Apple today filed a lawsuit against NSO Group and its parent company to hold it accountable for the surveillance and targeting of Apple users. The complaint provides new information on how NSO Group infected victims’ devices with its Pegasus spyware. To prevent further abuse and harm to its users, Apple is also seeking a permanent injunction to ban NSO Group from using any Apple software, services, or devices.
NSO Group is one of four companies recently added to a list maintained by the U.S. Department of Commerce, which prohibits any U.S. company from selling products or services to NSO Group without U.S. government approval. If it were also legally prohibited from using any of Apple’s products or services, it would surely put a damper on the company’s ability to operate, though it would only be a little bit surprising if NSO Group managed to acquire devices through another route.

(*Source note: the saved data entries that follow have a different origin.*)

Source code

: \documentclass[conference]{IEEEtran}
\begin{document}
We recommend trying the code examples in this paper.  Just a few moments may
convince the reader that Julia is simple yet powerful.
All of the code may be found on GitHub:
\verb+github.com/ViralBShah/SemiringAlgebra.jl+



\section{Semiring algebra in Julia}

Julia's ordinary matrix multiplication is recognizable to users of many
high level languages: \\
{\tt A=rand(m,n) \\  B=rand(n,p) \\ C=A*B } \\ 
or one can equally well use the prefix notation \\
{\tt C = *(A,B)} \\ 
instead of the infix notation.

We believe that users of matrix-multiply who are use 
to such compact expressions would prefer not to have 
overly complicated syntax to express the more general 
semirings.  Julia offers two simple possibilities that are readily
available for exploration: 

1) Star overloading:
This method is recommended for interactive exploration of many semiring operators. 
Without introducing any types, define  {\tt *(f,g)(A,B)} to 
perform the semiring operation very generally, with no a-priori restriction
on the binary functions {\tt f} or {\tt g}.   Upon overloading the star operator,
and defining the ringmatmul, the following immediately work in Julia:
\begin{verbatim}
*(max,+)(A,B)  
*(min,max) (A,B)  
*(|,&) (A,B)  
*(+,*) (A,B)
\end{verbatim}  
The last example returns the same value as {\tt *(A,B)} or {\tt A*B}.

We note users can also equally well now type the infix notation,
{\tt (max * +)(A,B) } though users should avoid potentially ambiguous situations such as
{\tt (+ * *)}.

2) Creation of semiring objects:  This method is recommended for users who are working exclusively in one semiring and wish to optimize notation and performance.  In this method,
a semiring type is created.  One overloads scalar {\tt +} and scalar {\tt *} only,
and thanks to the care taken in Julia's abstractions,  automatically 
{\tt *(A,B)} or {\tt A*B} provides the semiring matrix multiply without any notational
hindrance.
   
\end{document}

A copy of Apple’s complaint is available on CourtListener. This is the second time this legal strategy has been used against NSO Group — Facebook sued it in 2019. The “new information” about how this spyware works mostly appears to be these paragraphs from the suit:
On information and belief, Defendants created more than one hundred Apple IDs using Apple’s systems to be used in their deployment of FORCEDENTRY.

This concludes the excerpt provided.